I venti anni dal barbaro omicidio del professor Marco Biagi sono, nel complesso, passati sotto silenzio, quasi che si sia trattato di un fatto minore e non del formidabile riemergere di forze antidemocratiche, che con violenza si scagliavano contro gli esperti (i “tecnici”), su cui aveva finito per riversarsi il peso della progettazione della modernizzazione del Paese e dei suoi apparati.
Eppure, a voler rileggere il “Libro bianco” dell’ottobre 2001, che catalizzò l’attenzione di studiosi, politici, sindacalisti e uomini delle istituzioni, innescando un dibattito che dura tutt’oggi, ci si rende facilmente conto come i temi che quel documento metteva all’attenzione di tutti sono ancora più che mai attuali, dato che l’elevato tasso di disoccupazione resta una caratteristica del mercato del lavoro italiano e che, dopo venti anni di tentativi, le politiche attive del lavoro ancora attendono uno sviluppo più completo e la messa a disposizione di fondi sufficienti, come ci ricorda il piano di “messa a terra” del PNRR, messo a punto in questi ultimi mesi.

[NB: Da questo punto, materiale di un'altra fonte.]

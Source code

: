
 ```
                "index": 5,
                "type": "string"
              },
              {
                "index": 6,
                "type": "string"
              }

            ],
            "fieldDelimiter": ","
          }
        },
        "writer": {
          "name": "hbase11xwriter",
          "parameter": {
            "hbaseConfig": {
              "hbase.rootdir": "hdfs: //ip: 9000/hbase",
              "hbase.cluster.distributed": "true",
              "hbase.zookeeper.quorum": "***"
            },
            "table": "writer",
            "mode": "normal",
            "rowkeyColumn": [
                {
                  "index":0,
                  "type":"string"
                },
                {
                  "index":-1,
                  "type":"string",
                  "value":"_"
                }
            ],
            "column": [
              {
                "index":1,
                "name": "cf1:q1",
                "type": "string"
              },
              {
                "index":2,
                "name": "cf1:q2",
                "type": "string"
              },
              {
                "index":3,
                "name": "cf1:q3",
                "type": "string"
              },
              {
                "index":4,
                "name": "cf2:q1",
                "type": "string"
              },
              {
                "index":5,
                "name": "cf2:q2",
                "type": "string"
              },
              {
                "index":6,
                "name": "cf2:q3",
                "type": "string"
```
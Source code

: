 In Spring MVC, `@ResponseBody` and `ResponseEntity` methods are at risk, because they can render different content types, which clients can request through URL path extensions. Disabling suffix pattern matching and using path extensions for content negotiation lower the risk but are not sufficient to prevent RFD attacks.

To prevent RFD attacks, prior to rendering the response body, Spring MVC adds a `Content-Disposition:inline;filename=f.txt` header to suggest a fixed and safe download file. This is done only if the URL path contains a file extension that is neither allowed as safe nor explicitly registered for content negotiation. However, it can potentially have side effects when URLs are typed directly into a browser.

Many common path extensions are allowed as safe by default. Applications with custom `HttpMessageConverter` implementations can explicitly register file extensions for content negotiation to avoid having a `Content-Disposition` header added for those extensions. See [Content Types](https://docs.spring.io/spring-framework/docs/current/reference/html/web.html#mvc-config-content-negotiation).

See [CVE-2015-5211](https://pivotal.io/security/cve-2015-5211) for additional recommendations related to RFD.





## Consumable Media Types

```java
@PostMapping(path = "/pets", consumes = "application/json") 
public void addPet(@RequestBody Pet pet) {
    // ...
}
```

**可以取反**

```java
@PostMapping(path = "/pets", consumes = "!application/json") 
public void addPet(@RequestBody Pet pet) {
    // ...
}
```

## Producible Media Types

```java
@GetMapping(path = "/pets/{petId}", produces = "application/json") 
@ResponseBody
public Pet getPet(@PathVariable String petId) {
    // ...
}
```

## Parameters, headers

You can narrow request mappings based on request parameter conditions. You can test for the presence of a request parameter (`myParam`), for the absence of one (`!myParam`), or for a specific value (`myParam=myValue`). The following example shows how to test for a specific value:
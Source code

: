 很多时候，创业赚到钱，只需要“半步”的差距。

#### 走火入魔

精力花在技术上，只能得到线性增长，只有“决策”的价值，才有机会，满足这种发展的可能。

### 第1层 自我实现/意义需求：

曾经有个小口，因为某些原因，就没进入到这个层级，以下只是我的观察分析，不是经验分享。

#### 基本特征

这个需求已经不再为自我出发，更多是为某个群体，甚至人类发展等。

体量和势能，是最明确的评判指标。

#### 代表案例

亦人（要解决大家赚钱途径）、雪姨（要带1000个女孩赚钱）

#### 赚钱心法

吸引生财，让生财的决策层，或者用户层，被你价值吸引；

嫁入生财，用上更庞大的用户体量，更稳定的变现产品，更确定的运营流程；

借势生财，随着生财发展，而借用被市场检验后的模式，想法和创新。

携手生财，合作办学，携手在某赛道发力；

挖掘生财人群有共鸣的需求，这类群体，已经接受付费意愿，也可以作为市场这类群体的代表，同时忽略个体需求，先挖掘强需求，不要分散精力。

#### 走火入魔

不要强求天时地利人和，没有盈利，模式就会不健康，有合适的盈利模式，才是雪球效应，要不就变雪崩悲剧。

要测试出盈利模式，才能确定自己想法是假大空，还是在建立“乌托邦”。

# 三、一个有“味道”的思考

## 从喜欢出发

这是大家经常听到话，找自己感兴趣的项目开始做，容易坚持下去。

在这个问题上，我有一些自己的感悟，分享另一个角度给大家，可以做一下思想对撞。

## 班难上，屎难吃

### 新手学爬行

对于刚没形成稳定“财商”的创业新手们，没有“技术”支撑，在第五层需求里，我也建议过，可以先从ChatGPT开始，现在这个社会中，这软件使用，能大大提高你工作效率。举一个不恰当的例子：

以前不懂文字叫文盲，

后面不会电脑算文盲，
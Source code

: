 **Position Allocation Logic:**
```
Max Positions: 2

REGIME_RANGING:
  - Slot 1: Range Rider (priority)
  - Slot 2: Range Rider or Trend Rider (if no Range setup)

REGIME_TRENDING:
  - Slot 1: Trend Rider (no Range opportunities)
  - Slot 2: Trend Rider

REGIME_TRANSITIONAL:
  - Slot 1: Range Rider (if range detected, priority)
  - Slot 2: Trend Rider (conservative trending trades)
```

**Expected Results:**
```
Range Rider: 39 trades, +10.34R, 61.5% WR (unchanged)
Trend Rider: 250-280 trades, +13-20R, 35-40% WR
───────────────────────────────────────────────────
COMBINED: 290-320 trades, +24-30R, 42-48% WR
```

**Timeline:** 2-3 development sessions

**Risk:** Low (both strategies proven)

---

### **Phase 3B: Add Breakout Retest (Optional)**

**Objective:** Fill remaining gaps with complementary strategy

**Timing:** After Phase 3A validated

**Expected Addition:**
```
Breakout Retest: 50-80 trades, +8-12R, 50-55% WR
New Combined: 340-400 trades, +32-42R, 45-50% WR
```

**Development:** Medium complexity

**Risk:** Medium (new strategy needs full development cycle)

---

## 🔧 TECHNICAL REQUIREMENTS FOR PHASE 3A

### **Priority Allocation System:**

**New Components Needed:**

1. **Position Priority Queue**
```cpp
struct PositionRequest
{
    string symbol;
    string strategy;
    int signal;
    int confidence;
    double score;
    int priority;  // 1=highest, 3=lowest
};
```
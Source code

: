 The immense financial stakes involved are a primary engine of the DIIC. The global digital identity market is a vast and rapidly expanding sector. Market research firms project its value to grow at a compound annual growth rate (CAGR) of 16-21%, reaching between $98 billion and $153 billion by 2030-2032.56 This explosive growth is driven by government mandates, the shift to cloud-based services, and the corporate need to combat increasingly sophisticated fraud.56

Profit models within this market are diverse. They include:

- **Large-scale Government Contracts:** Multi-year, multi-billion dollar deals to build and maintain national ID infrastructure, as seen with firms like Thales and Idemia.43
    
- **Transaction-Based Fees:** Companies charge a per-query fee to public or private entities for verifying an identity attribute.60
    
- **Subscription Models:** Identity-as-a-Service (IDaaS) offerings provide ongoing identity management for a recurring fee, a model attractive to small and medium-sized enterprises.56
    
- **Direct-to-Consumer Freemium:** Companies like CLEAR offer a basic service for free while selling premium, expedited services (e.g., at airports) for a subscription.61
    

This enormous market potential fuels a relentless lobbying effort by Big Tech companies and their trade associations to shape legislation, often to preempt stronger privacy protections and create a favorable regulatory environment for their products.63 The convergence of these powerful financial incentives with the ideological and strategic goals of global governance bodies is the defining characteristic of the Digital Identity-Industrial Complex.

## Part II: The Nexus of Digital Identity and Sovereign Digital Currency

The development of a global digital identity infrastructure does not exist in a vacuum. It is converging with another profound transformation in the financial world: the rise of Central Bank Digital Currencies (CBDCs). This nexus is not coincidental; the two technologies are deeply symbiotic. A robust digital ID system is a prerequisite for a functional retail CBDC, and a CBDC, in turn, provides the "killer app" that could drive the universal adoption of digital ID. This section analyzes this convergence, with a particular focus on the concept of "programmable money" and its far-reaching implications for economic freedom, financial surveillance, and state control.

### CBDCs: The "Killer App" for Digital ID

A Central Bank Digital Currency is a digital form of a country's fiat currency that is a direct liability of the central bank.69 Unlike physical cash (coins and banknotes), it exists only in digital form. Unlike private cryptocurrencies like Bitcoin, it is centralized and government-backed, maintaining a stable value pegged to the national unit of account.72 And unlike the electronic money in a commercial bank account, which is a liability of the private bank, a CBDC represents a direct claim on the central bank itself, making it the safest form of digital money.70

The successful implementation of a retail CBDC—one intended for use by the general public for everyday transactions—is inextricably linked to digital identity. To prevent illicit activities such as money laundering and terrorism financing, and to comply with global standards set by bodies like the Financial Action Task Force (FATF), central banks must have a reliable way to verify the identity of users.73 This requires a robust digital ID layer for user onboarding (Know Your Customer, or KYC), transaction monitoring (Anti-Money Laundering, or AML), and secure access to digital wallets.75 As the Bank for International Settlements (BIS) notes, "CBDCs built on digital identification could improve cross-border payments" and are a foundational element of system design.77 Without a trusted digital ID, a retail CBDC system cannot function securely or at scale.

Si deve registrare che quasi più nessuno dubita della correttezza dell’impostazione fatta proprio da quel documento, che mirava a considerare unitariamente la crescita dell’occupazione come obiettivo meritevole di tutela e di sostegno normativo, quale che fosse poi in concreto la forma giuridica in cui questo si realizzava (se il lavoro subordinato, o autonomo o forme flessibili do collaborazione).
E si deve anche al magistero del professor Biagi se anche l’Unione europea si è aperta a prendere in considerazione problemi e tematiche che, al tempo, sembravano proprie solo di un mercato del lavoro non pienamente sviluppato, come quello italiano.
E neanche ci si deve dimenticare che quell’approccio trovò legittimazione e fondamento nel pensiero degli studiosi dell’Università Cattolica, sia attraverso la partecipazione diretta del professor Carlo Dell’Aringa all’elaborazione del “Libro bianco”, sia grazie al pensiero della scuola giuslavorista formatasi nella facoltà di Giurisprudenza , che ha visto in Tiziano Treu e in Mario Napoli due fra gli studiosi più attenti a sviluppare le basi teoriche, su cui si è poi costruita la proposta che ha inaugurato una fase nuova del diritto del lavoro in Italia.